Il était assez difficile de passer à côté : le 6 septembre sortait le très attendu Astro Bot, en exclusivité sur PS5. Développé par la Team Asobi, spécialisée depuis maintenant quelques années dans des vitrines techniques de Sony très appréciées (The Playroom pour la PS4, Astro Bot Rescue Mission pour le PS VR, Astro’s Playroom pour la PS5), cet Astro Bot est sans conteste l’œuvre la plus ambitieuse et complète du studio. Et ça aussi, il était difficile de passer à côté : le succès critique, tant du côté de la presse que des joueurs·euses, est au rendez-vous. On assiste ainsi à un concours de superlatifs à son encontre depuis quelques dizaines de jours, au point de me le faire acheter day one. Il faut dire qu’on nous vendait le GOTY, mieux encore, un platformer 3D AAA hyper créatif et généreux, qui mettrait une fessée à l’ensemble de la production moderne.
Et donc, forcément, face à de telles attentes et de telles promesses, ma première réaction a été d’être légèrement déçu par un titre que je trouvais moins fou et moins débridé que ce que l’on me décrivait. Ce n’est pas pour autant que j’ai boudé mon plaisir : Astro Bot sera bien dans la liste de mes GOTY (probablement pas premier, mais tout de même très haut), car c’est effectivement un très bon platformer 3D, rempli d’idées et de concepts amusants, et faisant preuve d’une bonne humeur parfaitement communicative. Mais une fois l’aventure terminée, je n’ai pas pu m’empêcher d’y resonger, et surtout de repenser à cet accueil aussi dithyrambique et sans grande nuance.
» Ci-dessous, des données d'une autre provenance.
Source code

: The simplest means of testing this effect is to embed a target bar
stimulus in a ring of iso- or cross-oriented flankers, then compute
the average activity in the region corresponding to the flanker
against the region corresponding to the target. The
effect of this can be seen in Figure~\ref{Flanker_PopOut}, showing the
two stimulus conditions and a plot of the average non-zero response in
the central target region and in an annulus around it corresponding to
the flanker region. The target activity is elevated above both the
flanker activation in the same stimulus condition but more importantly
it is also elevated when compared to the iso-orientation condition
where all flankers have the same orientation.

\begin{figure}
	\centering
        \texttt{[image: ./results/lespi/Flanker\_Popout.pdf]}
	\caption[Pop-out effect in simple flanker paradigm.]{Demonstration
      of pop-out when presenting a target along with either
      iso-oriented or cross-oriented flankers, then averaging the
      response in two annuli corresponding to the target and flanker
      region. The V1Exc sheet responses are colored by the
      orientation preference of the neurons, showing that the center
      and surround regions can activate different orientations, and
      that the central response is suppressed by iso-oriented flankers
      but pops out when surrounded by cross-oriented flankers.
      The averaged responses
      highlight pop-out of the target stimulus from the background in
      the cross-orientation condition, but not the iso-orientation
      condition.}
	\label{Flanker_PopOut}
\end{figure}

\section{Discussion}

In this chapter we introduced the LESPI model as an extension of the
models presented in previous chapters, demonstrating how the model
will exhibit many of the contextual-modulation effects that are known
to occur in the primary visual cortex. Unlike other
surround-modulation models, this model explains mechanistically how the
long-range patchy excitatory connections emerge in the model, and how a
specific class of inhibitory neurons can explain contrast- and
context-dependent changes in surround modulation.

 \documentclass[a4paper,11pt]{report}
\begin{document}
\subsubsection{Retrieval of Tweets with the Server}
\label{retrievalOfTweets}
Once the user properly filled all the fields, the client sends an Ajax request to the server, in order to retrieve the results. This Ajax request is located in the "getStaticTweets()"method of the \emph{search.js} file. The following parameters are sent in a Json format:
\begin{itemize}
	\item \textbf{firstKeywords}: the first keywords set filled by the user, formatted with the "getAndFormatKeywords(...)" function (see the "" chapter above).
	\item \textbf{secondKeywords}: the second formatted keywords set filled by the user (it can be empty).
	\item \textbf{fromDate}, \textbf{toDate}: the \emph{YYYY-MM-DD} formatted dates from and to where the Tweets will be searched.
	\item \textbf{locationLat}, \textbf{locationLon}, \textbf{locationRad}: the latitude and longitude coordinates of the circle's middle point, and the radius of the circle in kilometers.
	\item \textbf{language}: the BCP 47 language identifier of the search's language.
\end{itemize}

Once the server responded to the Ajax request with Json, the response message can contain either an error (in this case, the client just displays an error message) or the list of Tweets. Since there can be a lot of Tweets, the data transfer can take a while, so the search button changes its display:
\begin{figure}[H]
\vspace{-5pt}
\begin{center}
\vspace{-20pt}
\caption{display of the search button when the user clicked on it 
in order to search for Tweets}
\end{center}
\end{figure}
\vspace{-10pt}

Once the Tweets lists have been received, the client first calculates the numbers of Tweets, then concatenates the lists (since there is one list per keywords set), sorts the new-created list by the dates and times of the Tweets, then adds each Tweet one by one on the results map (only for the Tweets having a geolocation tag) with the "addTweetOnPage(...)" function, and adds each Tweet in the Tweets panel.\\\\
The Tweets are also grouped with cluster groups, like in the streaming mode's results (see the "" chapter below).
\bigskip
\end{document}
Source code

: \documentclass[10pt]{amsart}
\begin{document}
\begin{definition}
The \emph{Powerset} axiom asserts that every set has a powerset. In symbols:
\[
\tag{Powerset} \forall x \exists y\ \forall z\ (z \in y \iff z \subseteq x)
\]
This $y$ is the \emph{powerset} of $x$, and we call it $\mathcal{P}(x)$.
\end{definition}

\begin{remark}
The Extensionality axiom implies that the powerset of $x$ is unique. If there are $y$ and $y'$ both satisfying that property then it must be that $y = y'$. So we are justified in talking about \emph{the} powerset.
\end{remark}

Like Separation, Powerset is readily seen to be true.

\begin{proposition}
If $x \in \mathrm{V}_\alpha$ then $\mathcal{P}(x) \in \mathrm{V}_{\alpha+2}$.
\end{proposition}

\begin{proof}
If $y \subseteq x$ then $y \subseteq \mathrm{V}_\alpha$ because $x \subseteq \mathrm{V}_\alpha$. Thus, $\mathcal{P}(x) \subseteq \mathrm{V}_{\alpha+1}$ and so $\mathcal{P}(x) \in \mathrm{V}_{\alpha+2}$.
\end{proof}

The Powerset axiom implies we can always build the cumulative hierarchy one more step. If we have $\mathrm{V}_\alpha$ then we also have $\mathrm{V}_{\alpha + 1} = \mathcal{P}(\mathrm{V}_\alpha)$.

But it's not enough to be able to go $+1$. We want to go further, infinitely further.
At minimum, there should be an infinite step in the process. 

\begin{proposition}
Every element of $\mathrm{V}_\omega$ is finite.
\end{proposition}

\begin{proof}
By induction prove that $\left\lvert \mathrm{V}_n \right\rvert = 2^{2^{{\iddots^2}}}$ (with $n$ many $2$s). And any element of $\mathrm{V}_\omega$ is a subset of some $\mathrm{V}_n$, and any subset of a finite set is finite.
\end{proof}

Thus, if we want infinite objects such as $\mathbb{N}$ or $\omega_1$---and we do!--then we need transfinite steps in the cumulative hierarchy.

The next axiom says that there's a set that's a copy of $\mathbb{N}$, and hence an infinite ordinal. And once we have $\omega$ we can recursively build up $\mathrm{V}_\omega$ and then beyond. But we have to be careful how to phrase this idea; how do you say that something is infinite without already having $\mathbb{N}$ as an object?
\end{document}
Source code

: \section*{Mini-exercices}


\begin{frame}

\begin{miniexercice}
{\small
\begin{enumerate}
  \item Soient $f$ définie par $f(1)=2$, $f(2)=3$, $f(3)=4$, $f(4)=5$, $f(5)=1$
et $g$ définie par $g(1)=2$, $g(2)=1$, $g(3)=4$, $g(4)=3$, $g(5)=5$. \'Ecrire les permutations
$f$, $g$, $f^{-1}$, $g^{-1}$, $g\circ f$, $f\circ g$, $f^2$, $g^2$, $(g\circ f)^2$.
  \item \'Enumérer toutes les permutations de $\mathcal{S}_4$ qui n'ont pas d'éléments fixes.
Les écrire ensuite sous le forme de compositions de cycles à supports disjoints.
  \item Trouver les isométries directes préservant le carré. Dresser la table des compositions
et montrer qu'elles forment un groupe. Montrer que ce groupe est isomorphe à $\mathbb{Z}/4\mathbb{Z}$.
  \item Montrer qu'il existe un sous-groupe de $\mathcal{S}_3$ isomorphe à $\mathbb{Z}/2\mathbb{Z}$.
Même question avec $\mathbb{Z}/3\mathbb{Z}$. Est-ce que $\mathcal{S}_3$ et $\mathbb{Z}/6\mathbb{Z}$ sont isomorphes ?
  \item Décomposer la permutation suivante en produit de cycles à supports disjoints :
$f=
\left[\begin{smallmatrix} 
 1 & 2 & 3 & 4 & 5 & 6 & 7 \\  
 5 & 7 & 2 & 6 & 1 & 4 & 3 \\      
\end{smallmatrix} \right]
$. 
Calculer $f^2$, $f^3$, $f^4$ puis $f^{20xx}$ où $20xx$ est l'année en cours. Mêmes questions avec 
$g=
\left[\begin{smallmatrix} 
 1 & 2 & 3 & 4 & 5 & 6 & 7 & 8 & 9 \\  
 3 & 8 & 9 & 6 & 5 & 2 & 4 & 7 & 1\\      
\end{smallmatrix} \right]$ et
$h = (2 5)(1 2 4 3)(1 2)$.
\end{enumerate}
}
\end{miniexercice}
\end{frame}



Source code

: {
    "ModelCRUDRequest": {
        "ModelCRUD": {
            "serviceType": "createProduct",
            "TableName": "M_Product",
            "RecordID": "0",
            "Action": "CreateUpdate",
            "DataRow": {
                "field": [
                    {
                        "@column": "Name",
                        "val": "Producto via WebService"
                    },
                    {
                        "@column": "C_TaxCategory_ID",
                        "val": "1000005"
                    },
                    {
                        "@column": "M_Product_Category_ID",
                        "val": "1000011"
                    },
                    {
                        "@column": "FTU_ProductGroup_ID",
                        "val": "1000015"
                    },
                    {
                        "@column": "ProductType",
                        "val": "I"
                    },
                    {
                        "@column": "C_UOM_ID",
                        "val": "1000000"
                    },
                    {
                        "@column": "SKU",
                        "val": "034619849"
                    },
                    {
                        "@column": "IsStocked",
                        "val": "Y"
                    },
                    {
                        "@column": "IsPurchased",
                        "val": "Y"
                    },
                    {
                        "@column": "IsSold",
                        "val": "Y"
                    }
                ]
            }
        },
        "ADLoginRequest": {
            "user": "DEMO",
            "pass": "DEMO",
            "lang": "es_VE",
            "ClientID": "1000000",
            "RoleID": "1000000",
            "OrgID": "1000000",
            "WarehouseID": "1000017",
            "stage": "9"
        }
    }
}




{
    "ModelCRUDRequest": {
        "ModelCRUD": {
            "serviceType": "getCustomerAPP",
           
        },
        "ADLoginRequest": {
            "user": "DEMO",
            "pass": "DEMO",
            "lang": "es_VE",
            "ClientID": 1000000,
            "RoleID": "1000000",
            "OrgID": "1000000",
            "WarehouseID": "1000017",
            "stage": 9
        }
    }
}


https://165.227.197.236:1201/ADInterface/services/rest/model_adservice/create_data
Pourquoi ne mentionne-t-on pas ces combats un peu meh, ces hitboxes ou collisions parfois approximatives, ces environnements certes tous sublimes, mais quelquefois un peu convenus, voire clichés ? Et si cette réception quasi unanime en disait finalement plus sur l’offre AAA et grand public que sur le jeu en lui-même ?
Que l’on ne me fasse pas dire ce que je n’ai pas dit. Je n’entends à aucun moment délégitimer le ressenti et l’enthousiasme de qui que ce soit. Les gens qui chantent les louanges d’Astro Bot le font je crois avec toute la sincérité et bonne foi du monde, et ont réellement adoré leur temps passé sur le jeu. Astro Bot sera leur GOTY, je ne suis personne pour leur enlever et je ne le souhaite même pas : c’est super, comme sentiment. Ce que je souhaite questionner, ce sont les raisons qui peuvent avoir mené à cette liesse, et à l’importance du contexte (de l’industrie vidéoludique comme des circonstances sociales et politiques générales) dans la réception d’une œuvre.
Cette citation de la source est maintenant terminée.